#### [WHAT THIS TASK INVOLVES]
Take the listing below and print exactly the lines starting at the line containing "사용한 시차의 예](images/_Parallax_v2.gif)" and ending at the line containing "Source 속성은 전경", both ends included, and no others.

#### [ENTRIES PROVIDED]

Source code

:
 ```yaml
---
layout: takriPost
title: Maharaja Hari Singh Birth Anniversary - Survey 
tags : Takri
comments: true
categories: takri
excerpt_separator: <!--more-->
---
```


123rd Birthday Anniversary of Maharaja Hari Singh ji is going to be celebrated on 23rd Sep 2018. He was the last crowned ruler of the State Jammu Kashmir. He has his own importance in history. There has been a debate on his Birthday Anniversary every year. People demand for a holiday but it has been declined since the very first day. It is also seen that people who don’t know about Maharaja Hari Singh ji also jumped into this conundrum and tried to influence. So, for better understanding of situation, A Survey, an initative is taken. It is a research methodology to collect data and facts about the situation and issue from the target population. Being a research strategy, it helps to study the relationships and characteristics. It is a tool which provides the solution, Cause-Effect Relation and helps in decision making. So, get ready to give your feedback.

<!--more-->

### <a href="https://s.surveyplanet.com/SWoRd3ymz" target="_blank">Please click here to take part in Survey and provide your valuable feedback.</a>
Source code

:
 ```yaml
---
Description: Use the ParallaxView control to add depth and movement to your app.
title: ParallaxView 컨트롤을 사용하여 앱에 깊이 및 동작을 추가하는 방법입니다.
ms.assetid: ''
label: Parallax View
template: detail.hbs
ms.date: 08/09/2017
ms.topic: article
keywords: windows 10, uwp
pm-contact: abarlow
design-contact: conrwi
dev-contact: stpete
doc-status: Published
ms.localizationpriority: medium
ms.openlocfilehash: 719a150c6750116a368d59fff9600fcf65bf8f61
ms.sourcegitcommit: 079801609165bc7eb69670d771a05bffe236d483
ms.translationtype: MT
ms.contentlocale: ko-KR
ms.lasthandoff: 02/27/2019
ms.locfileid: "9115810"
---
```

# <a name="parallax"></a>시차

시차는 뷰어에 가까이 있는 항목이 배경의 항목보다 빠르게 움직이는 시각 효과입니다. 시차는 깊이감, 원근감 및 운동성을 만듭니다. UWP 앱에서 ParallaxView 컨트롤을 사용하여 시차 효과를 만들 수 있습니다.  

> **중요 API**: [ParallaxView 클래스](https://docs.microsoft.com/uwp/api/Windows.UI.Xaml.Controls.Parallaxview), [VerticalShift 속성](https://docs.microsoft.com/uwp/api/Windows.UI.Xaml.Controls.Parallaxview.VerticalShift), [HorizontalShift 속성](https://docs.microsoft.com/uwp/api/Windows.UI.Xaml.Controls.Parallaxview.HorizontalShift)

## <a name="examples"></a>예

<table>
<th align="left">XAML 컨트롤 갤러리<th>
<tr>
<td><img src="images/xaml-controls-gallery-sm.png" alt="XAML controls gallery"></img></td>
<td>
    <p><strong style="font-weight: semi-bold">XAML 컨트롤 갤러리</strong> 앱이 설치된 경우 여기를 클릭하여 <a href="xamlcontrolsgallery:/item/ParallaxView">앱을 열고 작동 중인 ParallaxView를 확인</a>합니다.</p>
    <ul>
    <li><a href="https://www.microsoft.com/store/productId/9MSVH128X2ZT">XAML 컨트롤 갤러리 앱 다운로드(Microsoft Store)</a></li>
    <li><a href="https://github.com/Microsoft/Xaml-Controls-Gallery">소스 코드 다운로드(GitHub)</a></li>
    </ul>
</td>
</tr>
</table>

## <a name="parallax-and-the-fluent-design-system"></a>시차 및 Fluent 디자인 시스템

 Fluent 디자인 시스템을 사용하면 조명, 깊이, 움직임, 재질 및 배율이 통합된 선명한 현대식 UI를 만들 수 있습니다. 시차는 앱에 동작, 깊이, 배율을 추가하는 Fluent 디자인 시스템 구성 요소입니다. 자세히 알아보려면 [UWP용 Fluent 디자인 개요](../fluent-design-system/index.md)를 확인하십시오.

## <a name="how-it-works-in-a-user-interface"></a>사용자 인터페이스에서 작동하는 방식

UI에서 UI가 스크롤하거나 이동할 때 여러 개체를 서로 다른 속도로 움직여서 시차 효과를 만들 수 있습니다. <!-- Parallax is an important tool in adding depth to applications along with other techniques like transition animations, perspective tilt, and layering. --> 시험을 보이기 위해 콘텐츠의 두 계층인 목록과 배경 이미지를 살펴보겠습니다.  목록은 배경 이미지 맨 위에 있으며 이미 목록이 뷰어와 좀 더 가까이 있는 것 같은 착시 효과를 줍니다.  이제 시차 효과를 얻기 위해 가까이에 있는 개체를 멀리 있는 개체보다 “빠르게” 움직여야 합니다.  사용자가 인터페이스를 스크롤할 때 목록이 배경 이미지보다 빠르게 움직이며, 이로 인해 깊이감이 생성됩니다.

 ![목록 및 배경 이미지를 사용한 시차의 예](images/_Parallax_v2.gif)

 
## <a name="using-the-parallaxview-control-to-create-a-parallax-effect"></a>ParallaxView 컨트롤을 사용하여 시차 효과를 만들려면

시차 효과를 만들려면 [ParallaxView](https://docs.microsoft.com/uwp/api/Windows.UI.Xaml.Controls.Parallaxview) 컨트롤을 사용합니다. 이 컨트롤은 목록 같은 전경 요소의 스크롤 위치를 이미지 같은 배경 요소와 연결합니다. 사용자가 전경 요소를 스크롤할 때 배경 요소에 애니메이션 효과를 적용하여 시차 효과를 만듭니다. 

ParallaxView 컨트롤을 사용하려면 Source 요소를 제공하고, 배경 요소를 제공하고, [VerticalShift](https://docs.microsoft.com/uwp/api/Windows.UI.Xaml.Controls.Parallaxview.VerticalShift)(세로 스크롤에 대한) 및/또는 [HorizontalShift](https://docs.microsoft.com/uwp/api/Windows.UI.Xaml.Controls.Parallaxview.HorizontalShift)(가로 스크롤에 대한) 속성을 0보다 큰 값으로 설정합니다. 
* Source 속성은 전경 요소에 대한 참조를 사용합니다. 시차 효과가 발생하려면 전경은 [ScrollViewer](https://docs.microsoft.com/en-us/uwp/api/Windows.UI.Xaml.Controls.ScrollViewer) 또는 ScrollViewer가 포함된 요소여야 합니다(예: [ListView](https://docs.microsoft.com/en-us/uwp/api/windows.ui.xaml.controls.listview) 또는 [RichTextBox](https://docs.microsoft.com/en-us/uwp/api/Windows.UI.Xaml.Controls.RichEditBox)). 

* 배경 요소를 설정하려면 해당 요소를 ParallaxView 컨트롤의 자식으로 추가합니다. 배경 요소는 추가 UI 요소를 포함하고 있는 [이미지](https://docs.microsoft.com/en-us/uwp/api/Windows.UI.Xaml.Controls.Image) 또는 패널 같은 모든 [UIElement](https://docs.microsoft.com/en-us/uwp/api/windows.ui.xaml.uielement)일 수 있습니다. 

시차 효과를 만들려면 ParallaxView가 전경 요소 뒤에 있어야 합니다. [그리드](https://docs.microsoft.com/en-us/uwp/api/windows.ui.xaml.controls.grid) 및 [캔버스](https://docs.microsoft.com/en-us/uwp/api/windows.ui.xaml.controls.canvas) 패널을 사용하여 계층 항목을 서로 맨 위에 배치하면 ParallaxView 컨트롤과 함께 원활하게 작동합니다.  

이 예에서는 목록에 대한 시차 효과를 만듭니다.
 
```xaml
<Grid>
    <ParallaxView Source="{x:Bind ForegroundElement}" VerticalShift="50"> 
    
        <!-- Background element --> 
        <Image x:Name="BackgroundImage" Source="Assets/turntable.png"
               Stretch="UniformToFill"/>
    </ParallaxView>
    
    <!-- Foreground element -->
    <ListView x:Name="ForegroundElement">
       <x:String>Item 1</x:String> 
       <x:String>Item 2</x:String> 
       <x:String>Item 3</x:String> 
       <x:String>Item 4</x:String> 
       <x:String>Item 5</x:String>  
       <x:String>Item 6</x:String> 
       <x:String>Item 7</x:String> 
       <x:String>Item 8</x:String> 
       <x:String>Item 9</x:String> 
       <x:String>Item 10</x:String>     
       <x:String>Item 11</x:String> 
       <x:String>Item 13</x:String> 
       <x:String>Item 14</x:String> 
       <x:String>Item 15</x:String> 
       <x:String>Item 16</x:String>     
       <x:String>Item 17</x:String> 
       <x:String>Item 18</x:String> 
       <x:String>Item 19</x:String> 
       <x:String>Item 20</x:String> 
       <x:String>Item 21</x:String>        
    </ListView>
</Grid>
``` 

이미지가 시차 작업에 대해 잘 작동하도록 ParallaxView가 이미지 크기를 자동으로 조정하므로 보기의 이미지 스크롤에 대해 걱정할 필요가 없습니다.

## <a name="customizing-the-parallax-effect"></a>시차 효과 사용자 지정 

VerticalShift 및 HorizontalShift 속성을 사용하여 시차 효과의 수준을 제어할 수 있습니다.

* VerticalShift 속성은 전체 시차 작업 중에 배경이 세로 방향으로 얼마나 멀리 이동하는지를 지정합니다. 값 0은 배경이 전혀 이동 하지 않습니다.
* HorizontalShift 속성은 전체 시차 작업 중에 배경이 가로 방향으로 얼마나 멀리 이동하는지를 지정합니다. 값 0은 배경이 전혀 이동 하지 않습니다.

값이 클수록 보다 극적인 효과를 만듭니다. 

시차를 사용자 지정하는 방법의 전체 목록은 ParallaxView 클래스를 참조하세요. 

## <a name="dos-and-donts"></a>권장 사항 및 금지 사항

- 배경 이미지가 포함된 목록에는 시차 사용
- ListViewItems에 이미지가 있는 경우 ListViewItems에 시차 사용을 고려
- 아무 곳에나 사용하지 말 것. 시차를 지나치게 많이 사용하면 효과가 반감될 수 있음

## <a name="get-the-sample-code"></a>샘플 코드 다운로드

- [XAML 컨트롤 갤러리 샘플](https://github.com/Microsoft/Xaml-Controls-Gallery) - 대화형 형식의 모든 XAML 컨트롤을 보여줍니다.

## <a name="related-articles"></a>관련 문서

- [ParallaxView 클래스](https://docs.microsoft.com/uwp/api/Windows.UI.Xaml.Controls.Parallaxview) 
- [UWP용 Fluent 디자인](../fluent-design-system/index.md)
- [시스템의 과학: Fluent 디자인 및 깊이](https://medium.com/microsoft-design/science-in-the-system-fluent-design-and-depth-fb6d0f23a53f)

#### [REPLY TO THE EXERCISE]
 ![목록 및 배경 이미지를 사용한 시차의 예](images/_Parallax_v2.gif)

 
## <a name="using-the-parallaxview-control-to-create-a-parallax-effect"></a>ParallaxView 컨트롤을 사용하여 시차 효과를 만들려면

시차 효과를 만들려면 [ParallaxView](https://docs.microsoft.com/uwp/api/Windows.UI.Xaml.Controls.Parallaxview) 컨트롤을 사용합니다. 이 컨트롤은 목록 같은 전경 요소의 스크롤 위치를 이미지 같은 배경 요소와 연결합니다. 사용자가 전경 요소를 스크롤할 때 배경 요소에 애니메이션 효과를 적용하여 시차 효과를 만듭니다. 

ParallaxView 컨트롤을 사용하려면 Source 요소를 제공하고, 배경 요소를 제공하고, [VerticalShift](https://docs.microsoft.com/uwp/api/Windows.UI.Xaml.Controls.Parallaxview.VerticalShift)(세로 스크롤에 대한) 및/또는 [HorizontalShift](https://docs.microsoft.com/uwp/api/Windows.UI.Xaml.Controls.Parallaxview.HorizontalShift)(가로 스크롤에 대한) 속성을 0보다 큰 값으로 설정합니다. 
* Source 속성은 전경 요소에 대한 참조를 사용합니다. 시차 효과가 발생하려면 전경은 [ScrollViewer](https://docs.microsoft.com/en-us/uwp/api/Windows.UI.Xaml.Controls.ScrollViewer) 또는 ScrollViewer가 포함된 요소여야 합니다(예: [ListView](https://docs.microsoft.com/en-us/uwp/api/windows.ui.xaml.controls.listview) 또는 [RichTextBox](https://docs.microsoft.com/en-us/uwp/api/Windows.UI.Xaml.Controls.RichEditBox)). 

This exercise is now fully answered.